AVAILABLE DATA:

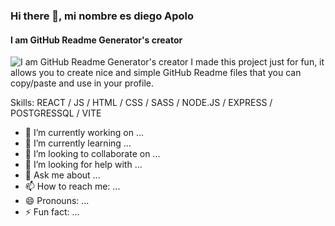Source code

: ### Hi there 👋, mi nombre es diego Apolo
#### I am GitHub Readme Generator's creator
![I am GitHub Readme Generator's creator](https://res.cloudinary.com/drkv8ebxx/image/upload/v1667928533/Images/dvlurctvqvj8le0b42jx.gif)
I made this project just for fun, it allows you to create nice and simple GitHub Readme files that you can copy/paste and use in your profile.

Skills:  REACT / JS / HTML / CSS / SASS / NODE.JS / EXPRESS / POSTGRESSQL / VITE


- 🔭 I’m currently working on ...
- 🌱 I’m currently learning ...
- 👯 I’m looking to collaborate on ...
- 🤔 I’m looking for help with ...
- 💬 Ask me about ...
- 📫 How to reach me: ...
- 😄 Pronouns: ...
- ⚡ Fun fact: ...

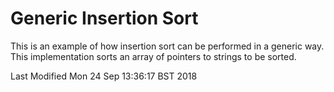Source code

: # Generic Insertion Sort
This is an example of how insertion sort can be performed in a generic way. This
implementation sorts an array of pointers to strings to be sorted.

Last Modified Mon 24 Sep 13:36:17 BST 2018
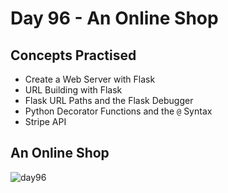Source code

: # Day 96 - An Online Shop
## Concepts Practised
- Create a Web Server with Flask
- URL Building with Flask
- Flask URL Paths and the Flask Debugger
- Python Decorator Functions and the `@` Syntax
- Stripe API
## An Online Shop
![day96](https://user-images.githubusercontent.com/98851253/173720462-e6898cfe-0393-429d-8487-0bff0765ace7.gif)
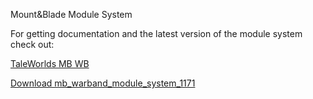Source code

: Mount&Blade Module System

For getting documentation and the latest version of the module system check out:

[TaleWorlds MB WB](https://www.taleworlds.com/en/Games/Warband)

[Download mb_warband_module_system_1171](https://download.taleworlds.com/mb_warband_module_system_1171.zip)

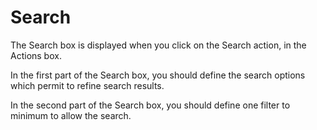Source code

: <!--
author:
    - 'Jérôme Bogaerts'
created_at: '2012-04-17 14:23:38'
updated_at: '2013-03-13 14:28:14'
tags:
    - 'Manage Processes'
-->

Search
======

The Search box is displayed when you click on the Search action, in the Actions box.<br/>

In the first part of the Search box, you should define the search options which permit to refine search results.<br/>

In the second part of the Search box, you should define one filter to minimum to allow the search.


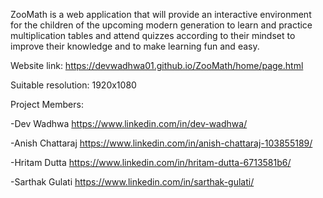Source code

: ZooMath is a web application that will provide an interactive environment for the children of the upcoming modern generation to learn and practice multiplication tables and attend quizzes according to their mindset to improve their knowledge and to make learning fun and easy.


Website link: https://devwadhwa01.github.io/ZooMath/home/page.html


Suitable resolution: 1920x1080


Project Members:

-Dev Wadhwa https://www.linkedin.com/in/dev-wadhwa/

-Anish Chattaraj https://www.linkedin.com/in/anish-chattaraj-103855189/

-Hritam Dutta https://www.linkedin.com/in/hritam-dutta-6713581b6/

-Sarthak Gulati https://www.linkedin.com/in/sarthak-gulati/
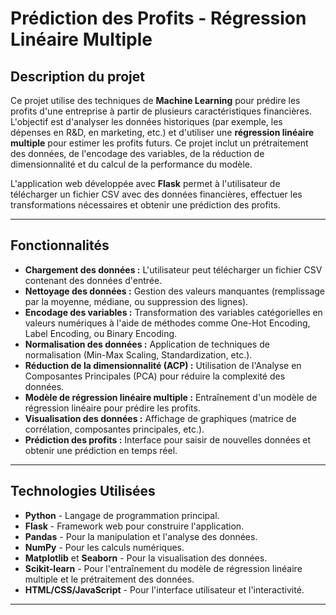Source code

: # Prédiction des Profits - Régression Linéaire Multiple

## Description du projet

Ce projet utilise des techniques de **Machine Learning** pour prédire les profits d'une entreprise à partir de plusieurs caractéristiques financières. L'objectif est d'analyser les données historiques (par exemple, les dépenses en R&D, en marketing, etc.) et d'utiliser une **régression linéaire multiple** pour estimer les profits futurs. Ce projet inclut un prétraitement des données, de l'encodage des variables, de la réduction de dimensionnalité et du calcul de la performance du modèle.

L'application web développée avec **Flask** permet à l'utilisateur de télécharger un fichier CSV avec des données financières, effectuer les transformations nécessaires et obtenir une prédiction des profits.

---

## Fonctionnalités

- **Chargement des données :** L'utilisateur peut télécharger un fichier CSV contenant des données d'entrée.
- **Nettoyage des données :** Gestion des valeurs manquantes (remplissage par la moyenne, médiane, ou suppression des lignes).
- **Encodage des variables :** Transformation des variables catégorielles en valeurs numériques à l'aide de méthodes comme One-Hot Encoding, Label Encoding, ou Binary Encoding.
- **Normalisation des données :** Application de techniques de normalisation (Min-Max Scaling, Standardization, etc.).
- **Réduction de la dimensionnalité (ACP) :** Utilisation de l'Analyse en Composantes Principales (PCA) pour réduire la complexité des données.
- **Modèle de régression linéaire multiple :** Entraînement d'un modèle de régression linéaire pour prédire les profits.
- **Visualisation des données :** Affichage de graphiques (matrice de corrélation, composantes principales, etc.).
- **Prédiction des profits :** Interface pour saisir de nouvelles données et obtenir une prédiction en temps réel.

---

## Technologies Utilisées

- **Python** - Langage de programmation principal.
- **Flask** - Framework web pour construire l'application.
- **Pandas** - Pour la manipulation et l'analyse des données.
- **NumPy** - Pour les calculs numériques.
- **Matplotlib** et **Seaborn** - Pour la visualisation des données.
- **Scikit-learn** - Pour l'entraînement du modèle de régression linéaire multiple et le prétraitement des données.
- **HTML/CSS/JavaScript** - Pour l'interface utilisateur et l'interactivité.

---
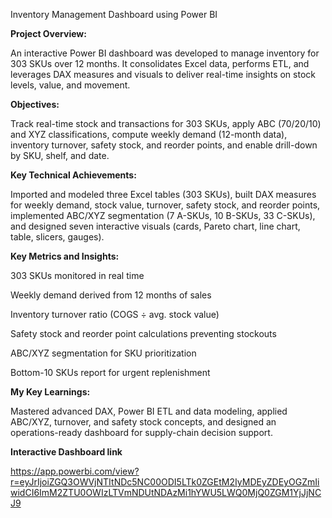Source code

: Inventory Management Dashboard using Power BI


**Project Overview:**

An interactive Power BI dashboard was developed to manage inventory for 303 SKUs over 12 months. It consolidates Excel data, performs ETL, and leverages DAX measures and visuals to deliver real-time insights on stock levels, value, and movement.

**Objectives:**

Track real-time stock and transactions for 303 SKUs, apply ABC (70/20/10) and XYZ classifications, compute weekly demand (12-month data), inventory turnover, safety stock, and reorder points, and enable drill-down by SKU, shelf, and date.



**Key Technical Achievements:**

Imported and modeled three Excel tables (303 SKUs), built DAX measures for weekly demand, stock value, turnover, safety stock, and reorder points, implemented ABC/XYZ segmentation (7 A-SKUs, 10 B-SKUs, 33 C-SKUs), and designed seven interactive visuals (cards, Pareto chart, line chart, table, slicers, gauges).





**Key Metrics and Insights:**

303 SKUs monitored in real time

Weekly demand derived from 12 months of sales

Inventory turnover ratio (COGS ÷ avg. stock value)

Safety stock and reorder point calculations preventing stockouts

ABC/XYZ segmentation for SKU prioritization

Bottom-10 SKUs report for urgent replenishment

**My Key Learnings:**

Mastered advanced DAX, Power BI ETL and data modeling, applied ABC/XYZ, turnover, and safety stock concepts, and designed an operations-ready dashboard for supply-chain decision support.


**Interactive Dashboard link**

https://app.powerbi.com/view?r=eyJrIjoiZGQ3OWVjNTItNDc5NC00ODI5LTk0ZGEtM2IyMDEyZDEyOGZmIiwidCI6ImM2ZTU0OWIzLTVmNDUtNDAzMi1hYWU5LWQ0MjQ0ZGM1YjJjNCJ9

==

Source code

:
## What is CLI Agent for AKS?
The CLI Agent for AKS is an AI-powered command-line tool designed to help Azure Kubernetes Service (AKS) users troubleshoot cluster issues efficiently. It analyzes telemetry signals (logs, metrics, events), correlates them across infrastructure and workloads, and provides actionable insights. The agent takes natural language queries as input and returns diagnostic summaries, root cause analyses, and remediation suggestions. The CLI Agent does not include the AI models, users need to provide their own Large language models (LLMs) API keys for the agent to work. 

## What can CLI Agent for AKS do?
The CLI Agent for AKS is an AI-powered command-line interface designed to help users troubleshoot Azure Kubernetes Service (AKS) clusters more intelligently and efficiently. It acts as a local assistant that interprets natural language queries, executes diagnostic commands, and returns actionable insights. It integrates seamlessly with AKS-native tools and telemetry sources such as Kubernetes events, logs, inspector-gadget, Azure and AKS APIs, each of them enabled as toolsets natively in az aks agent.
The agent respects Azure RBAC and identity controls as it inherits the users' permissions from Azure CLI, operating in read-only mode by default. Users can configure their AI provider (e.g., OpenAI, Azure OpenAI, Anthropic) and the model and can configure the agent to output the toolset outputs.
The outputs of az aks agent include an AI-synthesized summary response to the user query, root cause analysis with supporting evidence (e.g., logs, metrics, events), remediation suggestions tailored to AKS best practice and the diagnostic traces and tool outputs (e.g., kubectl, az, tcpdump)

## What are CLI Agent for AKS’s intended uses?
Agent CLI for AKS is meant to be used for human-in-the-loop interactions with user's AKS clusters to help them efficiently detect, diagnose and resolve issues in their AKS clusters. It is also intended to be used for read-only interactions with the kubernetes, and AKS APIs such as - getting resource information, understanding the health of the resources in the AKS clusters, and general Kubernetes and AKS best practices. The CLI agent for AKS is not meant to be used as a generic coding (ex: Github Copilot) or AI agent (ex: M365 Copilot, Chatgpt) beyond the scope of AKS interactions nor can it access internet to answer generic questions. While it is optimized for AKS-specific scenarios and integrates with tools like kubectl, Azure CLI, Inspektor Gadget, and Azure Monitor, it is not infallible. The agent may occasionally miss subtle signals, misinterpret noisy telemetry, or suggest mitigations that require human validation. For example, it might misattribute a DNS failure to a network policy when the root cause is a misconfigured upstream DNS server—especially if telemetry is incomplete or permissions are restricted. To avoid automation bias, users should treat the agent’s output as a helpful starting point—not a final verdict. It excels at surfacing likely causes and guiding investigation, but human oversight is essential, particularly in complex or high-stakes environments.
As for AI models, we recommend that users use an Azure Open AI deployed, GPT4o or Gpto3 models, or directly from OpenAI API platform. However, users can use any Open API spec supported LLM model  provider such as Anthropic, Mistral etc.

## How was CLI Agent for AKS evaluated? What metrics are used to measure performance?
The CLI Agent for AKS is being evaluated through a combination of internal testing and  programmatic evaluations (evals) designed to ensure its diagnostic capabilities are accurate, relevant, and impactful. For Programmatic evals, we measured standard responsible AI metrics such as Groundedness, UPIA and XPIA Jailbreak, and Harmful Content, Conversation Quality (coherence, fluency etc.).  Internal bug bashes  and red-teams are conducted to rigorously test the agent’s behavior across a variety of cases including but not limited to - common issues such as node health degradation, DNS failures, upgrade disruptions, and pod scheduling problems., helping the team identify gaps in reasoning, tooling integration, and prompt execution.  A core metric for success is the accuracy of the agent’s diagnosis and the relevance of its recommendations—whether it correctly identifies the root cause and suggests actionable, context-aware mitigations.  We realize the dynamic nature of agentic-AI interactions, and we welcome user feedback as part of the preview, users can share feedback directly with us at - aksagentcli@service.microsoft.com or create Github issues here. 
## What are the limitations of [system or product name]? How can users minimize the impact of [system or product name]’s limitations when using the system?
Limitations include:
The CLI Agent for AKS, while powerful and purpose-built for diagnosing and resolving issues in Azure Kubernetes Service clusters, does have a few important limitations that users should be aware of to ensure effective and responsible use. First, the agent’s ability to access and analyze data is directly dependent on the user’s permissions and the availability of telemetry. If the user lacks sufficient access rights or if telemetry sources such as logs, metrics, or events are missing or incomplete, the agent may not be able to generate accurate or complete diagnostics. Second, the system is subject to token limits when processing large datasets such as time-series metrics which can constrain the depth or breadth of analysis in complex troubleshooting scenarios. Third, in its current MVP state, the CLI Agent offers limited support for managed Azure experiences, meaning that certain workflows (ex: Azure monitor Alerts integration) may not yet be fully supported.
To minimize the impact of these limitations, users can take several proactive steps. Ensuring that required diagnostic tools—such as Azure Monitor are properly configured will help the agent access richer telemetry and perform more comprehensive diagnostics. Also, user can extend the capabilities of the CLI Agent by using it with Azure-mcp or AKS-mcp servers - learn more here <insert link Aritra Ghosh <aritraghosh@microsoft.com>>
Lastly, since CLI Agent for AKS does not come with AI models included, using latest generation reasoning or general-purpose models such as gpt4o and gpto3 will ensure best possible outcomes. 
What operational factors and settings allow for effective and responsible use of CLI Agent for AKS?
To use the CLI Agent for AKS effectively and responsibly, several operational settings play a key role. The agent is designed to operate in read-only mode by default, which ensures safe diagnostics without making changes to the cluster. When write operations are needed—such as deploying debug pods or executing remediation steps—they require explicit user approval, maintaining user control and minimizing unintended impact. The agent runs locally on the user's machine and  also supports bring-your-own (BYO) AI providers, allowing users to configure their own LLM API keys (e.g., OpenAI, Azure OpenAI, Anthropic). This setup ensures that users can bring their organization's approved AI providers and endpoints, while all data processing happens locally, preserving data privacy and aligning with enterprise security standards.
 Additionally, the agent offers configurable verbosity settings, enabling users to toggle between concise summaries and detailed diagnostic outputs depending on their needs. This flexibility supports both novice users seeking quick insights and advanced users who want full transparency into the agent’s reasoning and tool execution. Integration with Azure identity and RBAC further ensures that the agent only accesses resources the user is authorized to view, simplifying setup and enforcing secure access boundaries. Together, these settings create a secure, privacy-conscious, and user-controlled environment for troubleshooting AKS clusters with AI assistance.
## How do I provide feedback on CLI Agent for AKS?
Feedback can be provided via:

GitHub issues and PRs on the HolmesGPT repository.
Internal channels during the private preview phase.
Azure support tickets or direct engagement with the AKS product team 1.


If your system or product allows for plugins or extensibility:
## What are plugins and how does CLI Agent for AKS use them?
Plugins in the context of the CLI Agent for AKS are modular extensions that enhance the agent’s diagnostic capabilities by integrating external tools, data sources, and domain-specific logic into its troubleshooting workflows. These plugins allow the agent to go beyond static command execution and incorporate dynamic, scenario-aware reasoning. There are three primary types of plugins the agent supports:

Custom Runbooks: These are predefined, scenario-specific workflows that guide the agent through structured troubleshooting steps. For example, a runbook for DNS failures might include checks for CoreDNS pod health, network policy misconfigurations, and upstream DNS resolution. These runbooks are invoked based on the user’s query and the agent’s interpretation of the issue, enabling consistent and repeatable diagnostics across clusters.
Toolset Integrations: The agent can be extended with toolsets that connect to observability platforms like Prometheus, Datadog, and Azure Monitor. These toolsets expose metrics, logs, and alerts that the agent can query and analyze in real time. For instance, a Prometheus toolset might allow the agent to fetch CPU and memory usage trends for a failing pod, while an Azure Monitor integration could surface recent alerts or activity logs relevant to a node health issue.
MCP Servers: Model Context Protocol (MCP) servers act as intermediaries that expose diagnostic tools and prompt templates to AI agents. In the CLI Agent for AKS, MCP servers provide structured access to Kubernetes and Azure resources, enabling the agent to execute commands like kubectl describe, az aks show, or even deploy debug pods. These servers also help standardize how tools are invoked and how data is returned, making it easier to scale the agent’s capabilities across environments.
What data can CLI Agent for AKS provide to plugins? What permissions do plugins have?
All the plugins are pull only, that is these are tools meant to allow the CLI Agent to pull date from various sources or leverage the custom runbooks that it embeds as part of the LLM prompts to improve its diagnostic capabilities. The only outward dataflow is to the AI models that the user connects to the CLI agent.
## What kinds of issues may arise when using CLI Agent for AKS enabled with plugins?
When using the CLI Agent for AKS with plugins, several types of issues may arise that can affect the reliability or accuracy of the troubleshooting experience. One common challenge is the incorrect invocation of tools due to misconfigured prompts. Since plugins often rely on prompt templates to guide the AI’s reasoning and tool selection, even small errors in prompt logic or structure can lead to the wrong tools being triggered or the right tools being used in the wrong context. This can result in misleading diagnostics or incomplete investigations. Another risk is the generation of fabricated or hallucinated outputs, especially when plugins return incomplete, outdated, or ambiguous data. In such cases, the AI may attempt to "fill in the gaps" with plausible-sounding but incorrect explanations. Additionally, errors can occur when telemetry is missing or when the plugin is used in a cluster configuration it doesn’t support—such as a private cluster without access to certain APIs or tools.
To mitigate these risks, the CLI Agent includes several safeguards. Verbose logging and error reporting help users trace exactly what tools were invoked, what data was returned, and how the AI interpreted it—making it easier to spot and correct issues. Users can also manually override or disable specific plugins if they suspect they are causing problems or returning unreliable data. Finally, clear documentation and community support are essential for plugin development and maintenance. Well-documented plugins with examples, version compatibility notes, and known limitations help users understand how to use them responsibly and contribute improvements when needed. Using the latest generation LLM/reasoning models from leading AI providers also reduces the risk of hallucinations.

* * *

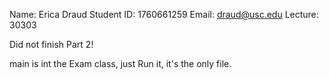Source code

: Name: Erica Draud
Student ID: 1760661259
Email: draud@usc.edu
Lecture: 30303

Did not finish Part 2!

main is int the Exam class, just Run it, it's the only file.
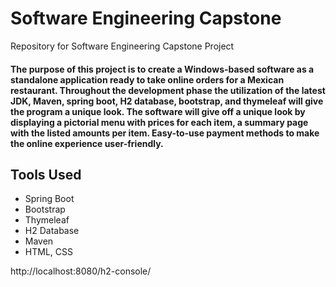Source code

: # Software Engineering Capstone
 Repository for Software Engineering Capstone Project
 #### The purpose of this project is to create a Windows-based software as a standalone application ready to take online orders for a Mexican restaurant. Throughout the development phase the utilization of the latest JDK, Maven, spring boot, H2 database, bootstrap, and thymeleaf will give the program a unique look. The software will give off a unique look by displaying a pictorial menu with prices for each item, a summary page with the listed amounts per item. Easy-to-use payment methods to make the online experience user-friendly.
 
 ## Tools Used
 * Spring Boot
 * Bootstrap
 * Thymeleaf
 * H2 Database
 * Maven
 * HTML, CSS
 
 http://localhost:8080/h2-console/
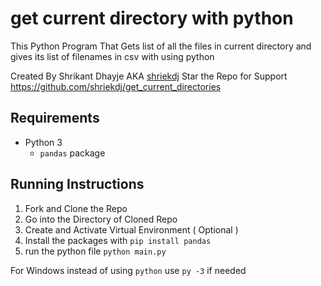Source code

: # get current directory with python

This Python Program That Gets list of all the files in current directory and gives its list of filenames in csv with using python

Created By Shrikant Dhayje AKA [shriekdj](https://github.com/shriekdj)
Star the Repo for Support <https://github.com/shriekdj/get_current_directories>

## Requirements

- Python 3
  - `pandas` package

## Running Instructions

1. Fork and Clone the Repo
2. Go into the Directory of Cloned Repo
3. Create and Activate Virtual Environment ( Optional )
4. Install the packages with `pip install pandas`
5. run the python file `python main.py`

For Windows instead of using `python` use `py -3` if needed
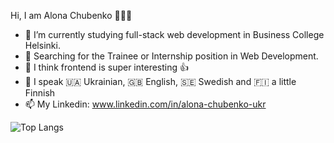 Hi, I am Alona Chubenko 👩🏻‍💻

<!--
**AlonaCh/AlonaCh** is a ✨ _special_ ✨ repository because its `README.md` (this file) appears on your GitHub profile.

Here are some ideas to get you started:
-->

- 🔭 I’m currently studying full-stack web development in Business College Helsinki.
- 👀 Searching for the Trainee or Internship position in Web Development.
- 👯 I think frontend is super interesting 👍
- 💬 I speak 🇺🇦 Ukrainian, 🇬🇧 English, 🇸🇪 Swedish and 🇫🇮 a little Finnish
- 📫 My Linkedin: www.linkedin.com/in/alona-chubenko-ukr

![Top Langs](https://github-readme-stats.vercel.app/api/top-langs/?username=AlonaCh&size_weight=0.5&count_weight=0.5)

WORK TO COMPLETE: The reply should consist of one number: how many lines of the material contain the word "Engineering".

TASK SOLUTION: 2